Publisher’s Note:The Chronicle is working to help local businesses suffering from the effects of the spread of the COVID-19 virus and related government orders to close or restrict trade. Each issue of The Chronicle and at will feature a feature on a local business chronline.com move forward. To be considered, send an email to the newsroom at news@chronline.com. In addition, The Chronicle will continue to offer its coverage of the coronavirus and its impact across the community, state, and nation outside of our paywall chronline.com.

After nearly a year of closure, the King Street Cove performance center in Centralia was alive last Thursday with the music of local musicians as the cove is 25% busy, according to state entertainment restrictions.

King Street Cove’s owner Jamie Kaiser bought the former synagogue, which was built in the 1930s, with the aim of restoring the old building and creating a place for local musicians to showcase their talents.

The entertainment venue provides musicians with a place to perform with quality sound and lighting equipment.

“My real passion is supporting musicians, so I do sound and light. They spend their entire lives sitting on the edge of the bed and practicing, and I believe my goal is to honor them for the practice and the dedication they have put in, “Kaiser said.

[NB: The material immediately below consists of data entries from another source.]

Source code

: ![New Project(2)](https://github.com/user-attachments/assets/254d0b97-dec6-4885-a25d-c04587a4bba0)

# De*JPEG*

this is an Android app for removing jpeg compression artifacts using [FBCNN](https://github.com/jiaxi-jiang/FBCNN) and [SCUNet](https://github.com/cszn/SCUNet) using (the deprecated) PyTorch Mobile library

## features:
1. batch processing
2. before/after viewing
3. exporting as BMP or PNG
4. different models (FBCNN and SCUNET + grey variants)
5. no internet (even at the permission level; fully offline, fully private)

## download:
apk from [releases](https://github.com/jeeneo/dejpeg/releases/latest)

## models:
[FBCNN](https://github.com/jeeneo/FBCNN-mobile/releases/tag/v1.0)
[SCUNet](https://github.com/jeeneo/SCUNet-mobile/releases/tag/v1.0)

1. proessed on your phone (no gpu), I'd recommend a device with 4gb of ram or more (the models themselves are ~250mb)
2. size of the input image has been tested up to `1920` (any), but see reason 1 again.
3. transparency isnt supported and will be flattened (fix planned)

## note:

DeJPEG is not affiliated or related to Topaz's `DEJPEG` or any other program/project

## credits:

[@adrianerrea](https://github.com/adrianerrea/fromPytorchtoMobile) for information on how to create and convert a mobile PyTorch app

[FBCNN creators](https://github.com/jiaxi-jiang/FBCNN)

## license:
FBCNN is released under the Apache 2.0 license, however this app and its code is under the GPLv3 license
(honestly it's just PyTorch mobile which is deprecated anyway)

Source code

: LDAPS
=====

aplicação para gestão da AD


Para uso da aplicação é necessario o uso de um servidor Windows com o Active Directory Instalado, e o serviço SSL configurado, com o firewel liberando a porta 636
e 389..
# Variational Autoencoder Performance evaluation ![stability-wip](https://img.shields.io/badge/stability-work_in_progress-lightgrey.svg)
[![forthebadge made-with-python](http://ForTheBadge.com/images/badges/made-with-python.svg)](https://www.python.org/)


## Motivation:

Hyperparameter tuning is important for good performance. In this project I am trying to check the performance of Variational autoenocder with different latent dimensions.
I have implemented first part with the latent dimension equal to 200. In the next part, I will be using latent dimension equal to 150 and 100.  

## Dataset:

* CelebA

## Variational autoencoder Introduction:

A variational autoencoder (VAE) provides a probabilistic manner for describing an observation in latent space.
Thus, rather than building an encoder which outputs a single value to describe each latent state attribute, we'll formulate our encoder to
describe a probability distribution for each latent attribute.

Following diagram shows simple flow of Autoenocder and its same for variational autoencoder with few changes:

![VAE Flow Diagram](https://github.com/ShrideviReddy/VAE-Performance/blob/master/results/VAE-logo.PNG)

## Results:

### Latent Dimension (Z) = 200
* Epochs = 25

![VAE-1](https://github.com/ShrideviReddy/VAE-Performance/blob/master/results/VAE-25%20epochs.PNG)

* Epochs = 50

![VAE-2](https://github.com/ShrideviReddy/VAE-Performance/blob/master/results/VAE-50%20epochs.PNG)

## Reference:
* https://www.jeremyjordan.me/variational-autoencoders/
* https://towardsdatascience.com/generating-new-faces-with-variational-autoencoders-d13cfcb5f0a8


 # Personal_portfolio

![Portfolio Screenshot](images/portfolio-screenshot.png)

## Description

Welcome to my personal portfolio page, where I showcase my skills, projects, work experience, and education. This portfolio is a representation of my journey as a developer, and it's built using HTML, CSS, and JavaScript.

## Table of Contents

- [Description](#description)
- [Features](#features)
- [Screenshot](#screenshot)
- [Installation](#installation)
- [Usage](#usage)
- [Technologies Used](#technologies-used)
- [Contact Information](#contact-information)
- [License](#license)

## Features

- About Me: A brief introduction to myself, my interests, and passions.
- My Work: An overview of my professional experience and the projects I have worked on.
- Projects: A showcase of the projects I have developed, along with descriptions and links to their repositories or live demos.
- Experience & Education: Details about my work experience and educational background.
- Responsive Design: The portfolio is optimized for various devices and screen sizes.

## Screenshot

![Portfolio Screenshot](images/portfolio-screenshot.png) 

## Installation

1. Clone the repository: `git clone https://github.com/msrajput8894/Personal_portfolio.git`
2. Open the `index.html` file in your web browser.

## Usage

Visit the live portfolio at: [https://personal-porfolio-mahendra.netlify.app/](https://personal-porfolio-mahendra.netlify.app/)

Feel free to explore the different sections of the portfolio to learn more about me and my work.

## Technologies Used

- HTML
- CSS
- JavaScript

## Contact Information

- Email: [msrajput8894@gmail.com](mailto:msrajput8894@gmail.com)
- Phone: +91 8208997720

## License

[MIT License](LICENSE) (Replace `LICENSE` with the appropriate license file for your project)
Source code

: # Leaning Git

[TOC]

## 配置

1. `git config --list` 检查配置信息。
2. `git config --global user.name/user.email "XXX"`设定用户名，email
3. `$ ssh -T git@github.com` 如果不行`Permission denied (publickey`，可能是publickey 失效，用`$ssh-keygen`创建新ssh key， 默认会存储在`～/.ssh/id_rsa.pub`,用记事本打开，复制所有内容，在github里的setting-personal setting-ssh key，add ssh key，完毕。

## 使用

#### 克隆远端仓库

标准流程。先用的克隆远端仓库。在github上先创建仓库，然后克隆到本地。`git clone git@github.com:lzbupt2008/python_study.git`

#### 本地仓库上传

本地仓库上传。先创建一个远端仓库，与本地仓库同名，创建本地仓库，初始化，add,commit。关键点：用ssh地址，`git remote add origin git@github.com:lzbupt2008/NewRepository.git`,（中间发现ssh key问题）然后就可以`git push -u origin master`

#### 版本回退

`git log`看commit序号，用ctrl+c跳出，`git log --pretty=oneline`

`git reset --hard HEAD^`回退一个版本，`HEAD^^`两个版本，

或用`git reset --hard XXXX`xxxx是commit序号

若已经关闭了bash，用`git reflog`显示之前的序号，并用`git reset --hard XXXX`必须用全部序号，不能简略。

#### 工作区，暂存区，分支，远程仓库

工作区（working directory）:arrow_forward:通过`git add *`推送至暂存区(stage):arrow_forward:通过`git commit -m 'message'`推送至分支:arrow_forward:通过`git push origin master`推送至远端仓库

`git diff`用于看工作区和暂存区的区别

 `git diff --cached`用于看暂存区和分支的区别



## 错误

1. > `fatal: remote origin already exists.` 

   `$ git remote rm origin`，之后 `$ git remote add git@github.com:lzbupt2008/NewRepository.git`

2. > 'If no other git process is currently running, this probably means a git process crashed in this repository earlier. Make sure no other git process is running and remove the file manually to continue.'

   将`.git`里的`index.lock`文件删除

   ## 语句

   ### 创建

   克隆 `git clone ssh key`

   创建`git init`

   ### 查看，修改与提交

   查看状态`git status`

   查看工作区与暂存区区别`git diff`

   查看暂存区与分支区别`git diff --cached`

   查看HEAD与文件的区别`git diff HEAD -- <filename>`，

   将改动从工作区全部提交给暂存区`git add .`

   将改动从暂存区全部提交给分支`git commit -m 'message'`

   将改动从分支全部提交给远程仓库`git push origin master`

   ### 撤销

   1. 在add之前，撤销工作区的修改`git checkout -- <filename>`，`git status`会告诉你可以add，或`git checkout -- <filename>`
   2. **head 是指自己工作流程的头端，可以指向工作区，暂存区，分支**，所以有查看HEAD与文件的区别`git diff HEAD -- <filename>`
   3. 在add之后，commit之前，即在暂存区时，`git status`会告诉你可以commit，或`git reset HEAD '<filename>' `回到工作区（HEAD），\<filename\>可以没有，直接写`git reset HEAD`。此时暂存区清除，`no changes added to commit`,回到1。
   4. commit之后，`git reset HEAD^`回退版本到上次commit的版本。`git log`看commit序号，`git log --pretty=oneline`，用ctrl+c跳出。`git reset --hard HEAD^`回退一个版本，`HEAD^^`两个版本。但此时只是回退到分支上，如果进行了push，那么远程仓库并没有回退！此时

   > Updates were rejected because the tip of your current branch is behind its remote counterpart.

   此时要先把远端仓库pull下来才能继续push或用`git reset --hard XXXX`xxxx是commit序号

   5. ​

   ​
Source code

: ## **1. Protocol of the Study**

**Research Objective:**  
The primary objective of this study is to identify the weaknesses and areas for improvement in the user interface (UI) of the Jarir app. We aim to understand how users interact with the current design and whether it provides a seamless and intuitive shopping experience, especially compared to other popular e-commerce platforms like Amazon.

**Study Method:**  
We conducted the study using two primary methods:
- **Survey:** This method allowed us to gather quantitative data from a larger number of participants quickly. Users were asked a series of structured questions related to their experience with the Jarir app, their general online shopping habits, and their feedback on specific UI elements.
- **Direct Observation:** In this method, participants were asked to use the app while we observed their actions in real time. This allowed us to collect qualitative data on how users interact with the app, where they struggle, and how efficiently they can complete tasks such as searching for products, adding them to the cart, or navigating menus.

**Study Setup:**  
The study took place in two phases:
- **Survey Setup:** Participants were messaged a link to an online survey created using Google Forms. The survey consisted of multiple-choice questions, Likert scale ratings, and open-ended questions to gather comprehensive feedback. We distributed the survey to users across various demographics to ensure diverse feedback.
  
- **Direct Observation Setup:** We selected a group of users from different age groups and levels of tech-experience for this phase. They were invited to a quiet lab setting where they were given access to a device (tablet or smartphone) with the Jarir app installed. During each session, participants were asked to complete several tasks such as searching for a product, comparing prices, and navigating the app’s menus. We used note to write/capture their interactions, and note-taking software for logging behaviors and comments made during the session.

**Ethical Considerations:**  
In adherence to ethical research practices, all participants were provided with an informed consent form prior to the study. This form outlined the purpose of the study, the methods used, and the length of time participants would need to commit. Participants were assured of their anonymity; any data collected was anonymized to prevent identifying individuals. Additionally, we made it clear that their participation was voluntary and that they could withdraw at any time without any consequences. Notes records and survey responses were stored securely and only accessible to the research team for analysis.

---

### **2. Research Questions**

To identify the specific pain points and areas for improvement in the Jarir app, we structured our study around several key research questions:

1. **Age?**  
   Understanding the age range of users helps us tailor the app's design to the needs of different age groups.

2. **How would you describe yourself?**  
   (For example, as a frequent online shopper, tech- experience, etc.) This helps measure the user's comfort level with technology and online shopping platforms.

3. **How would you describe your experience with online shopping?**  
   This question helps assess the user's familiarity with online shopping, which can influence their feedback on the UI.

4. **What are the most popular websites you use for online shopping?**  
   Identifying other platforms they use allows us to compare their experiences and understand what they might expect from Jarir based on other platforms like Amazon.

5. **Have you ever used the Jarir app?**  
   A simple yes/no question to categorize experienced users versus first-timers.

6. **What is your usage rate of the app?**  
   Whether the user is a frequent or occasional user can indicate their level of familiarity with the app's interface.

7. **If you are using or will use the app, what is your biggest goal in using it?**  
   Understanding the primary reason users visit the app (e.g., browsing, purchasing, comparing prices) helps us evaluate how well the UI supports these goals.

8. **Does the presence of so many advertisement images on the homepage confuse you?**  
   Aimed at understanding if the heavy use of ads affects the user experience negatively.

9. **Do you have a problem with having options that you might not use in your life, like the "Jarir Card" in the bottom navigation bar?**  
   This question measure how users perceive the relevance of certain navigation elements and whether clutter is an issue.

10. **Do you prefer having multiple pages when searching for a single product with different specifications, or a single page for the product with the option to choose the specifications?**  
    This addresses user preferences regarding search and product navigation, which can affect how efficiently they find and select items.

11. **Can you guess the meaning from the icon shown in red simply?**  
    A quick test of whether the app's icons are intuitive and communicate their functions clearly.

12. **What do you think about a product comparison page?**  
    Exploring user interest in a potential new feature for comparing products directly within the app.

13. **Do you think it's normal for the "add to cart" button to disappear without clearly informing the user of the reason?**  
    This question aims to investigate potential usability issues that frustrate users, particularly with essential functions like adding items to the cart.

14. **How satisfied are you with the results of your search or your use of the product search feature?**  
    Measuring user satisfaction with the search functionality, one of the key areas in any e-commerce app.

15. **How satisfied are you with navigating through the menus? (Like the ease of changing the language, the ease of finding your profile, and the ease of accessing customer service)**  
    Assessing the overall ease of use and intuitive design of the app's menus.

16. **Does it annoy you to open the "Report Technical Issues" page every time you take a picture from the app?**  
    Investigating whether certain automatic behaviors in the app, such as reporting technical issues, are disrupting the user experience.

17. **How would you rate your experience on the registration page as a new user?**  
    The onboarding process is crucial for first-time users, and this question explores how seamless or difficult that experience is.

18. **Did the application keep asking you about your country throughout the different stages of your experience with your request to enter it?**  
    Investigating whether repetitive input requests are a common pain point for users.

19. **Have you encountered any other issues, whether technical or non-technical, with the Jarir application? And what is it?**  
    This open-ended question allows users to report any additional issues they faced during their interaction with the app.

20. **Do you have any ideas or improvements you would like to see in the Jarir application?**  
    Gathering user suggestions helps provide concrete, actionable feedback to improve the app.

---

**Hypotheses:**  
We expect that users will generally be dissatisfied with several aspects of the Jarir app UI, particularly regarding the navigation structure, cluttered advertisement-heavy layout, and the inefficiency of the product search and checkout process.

Renovations to the music venues were completed in late 2019 to early 2020, but the bay had to close shortly afterwards due to the COVID-19 pandemic.

“Last week we had about 22 people here and it was great … it’s kind of an open mic until we get some steam,” Kaiser said.

There are many professional musicians who have chosen King Street Cove because it’s a place that is much more conducive to live performance than a bar environment, Kaiser said.

“When you’re trying to sing a song that you wrote and there are darts and pool tables, people screaming and playing soccer games, we’re trying to create a nice music environment where people can sit back and enjoy and have a glass of it can wine, ”said Kaiser.

Kaiser is getting on the shows as COVID-19 restrictions allow and hopes to have live entertainment on Thursdays, Fridays and Saturdays and to show movies on Sundays.

There is no fee for the Thursday night shows, but there is a donation box to support the musicians.

Tickets will go on sale when the bay is full of concerts.

“I like it when people show their talents, whatever they are – poetry, reading or singing. We had people come and paint pictures while people sing, just to show their art, ”Kaiser said.

King Street Cove seats approximately 150 people upstairs at full capacity. There is also a cafe on the ground floor that serves drinks during the shows. The cafe will eventually serve food as COVID-19 restrictions relax and proper approvals from the Department of Health are sought.

Kaiser said the bay is always open to partnering with the Fox Theater for entertainment. The two venues joined forces late last year to host live streaming concerts in support of local entertainment professionals, but had to postpone the event due to stricter COVID-19 restrictions put in place in December.

Scott Stolarz, executive director of the Fox Theater, said the live streaming concerts will be postponed for some time in March.

“The aim of these live streaming concerts is to support the creative industries and give musicians the opportunity to perform and to supplement some of the loss of income from the shows that did not take place last year,” said Stolarz.

More information on the upcoming live streaming concerts will be announced early next week, Stolarz said. King Street Cove will continue to host open mic events on Thursday evening at 7 p.m. and will post announcements of additional events on their Facebook page @kingstreetcoveWA.

King Street Cove is located at 200 S. King St. in Centralia.